Association of selected caregiver characteristics and caregiver well‐being outcomes
CESD‐10a , b (n = 899) | Caregiver Perceived Financial Strainc , d (n = 899) | Caregiver Global Satisfaction with VA Caree , f (n = 899) | Caregiver Health Status is “Good” or Betterg , h (n = 899) | |
---|---|---|---|---|
Estimated Coefficient (Standard Error)i | Estimated Coefficient Standard Error)i | Estimated Coefficient (Standard Error)i | Odds Ratio (95% Confidence Interval)j | |
Caregiver white race | 0.78 (0.41) | −0.50 (0.23) P = 0.030 | −0.69 (0.19) P < 0.001 | 0.91 (0.66‐1.27) |
Caregiver is spouse to veteran | 1.17 (0.49) P = 0.018 | −0.27 (0.28) | −0.08 (0.23) | 0.88 (0.59‐1.33) |
Caregiver's highest level of education is vocational/trade school or some college | 1.14 (0.49) P = 0.022 | 1.12 (0.28) P < 0.001 | −0.74 (0.23) P = 0.001 | 1.08 (0.72‐1.61) |
Caregiver's highest level of education is Bachelor's degree or higher | 2.08 (0.56) P < 0.001 | 1.70 (0.32) P < 0.001 | −0.51 (0.26) | 0.88 (0.56‐1.39) |
Length of time spent as a caregiver | 0.19 (0.06) P = 0.001 | 0.08 (0.03) P = 0.013 | −0.03 (0.03) | 0.97 (0.93‐1.01) |
“Fair” or better veteran health status | −2.04 (0.47) P < 0.001 | −0.91 (0.27) P < 0.001 | 0.98 (0.22) P < 0.001 | 1.82 (1.28‐2.60) P = 0.001 |
Tier level 2 | −0.76 (0.47) | −0.27 (0.27) | 0.01 (0.22) | 1.57 (1.08‐2.29) P = 0.018 |
Tier level 3 | −1.15 (0.50) P = 0.022 | −0.65 (0.29) P = 0.022 | 0.33 (0.24) | 1.37 (0.92‐2.03) |
Higher scores reflect more depressive symptoms.

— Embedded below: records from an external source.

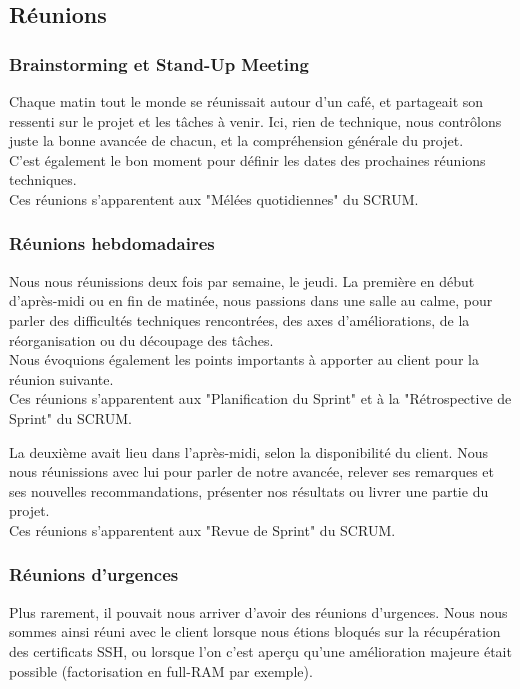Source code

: \subsection{Réunions}

\subsubsection{Brainstorming et Stand-Up Meeting}

Chaque matin tout le monde se réunissait autour d'un café, et partageait son ressenti sur le projet et les tâches à venir. Ici, rien de technique, nous contrôlons juste la bonne avancée de chacun, et la compréhension générale du projet. \\
C'est également le bon moment pour définir les dates des prochaines réunions techniques.\\
Ces réunions s'apparentent aux "Mélées quotidiennes" du SCRUM.

\subsubsection{Réunions hebdomadaires}

Nous nous réunissions deux fois par semaine, le jeudi.
La première en début d'après-midi ou en fin de matinée, nous passions dans une salle au calme, pour parler des difficultés techniques rencontrées, des axes d'améliorations, de la réorganisation ou du découpage des tâches.\\
Nous évoquions également les points importants à apporter au client pour la réunion suivante.\\
Ces réunions s'apparentent aux "Planification du Sprint" et à la "Rétrospective de Sprint" du SCRUM.

La deuxième avait lieu dans l'après-midi, selon la disponibilité du client. Nous nous réunissions avec lui pour parler de notre avancée, relever ses remarques et ses nouvelles recommandations, présenter nos résultats ou livrer une partie du projet.\\
Ces réunions s'apparentent aux "Revue de Sprint" du SCRUM.

\subsubsection{Réunions d'urgences}

Plus rarement, il pouvait nous arriver d'avoir des réunions d'urgences. Nous nous sommes ainsi réuni avec le client lorsque nous étions bloqués sur la récupération des certificats SSH, ou lorsque l'on c'est aperçu qu'une amélioration majeure était possible (factorisation en full-RAM par exemple).


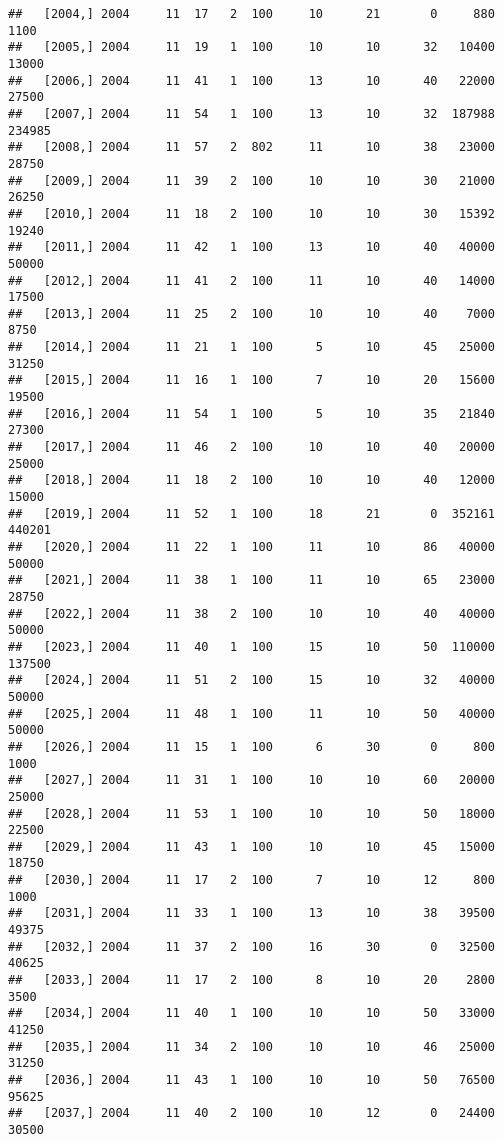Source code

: \documentclass{article}\usepackage[]{graphicx}\usepackage[]{color}
\makeatletter
\newenvironment{kframe}{%
 \def\at@end@of@kframe{}%
 \ifinner\ifhmode%
  \def\at@end@of@kframe{\end{minipage}}%
  \begin{minipage}{\columnwidth}%
 \fi\fi%
 \def\FrameCommand##1{\hskip\@totalleftmargin \hskip-\fboxsep
 \colorbox{shadecolor}{##1}\hskip-\fboxsep
     \hskip-\linewidth \hskip-\@totalleftmargin \hskip\columnwidth}%
 \MakeFramed {\advance\hsize-\width
   \@totalleftmargin\z@ \linewidth\hsize
   \@setminipage}}%
 {\par\unskip\endMakeFramed%
 \at@end@of@kframe}
\newenvironment{knitrout}{}{} %
\makeatother
\begin{document}
\begin{knitrout}
\begin{kframe}
\begin{verbatim}
##   [2004,] 2004     11  17   2  100     10      21       0     880    1100
##   [2005,] 2004     11  19   1  100     10      10      32   10400   13000
##   [2006,] 2004     11  41   1  100     13      10      40   22000   27500
##   [2007,] 2004     11  54   1  100     13      10      32  187988  234985
##   [2008,] 2004     11  57   2  802     11      10      38   23000   28750
##   [2009,] 2004     11  39   2  100     10      10      30   21000   26250
##   [2010,] 2004     11  18   2  100     10      10      30   15392   19240
##   [2011,] 2004     11  42   1  100     13      10      40   40000   50000
##   [2012,] 2004     11  41   2  100     11      10      40   14000   17500
##   [2013,] 2004     11  25   2  100     10      10      40    7000    8750
##   [2014,] 2004     11  21   1  100      5      10      45   25000   31250
##   [2015,] 2004     11  16   1  100      7      10      20   15600   19500
##   [2016,] 2004     11  54   1  100      5      10      35   21840   27300
##   [2017,] 2004     11  46   2  100     10      10      40   20000   25000
##   [2018,] 2004     11  18   2  100     10      10      40   12000   15000
##   [2019,] 2004     11  52   1  100     18      21       0  352161  440201
##   [2020,] 2004     11  22   1  100     11      10      86   40000   50000
##   [2021,] 2004     11  38   1  100     11      10      65   23000   28750
##   [2022,] 2004     11  38   2  100     10      10      40   40000   50000
##   [2023,] 2004     11  40   1  100     15      10      50  110000  137500
##   [2024,] 2004     11  51   2  100     15      10      32   40000   50000
##   [2025,] 2004     11  48   1  100     11      10      50   40000   50000
##   [2026,] 2004     11  15   1  100      6      30       0     800    1000
##   [2027,] 2004     11  31   1  100     10      10      60   20000   25000
##   [2028,] 2004     11  53   1  100     10      10      50   18000   22500
##   [2029,] 2004     11  43   1  100     10      10      45   15000   18750
##   [2030,] 2004     11  17   2  100      7      10      12     800    1000
##   [2031,] 2004     11  33   1  100     13      10      38   39500   49375
##   [2032,] 2004     11  37   2  100     16      30       0   32500   40625
##   [2033,] 2004     11  17   2  100      8      10      20    2800    3500
##   [2034,] 2004     11  40   1  100     10      10      50   33000   41250
##   [2035,] 2004     11  34   2  100     10      10      46   25000   31250
##   [2036,] 2004     11  43   1  100     10      10      50   76500   95625
##   [2037,] 2004     11  40   2  100     10      12       0   24400   30500

\end{verbatim}
\end{kframe}
\end{knitrout}
\end{document}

Linear Regression, R2 = 0.09; Adjusted R2 = 0.07.
Higher scores reflect higher perceived financial strain.
Linear Regression, R2 = 0.06; Adjusted R2 = 0.05.
Higher scores reflect improved quality of care.
Linear Regression, R2 = 0.07; Adjusted R2 = 0.06.
The reference group included caregivers whose self‐reported health was “poor” or “fair”.
Logistic regression, c‐statistic = 0.61.
P values were estimated using t tests.
P values were estimated using Wald Chi‐Squared test.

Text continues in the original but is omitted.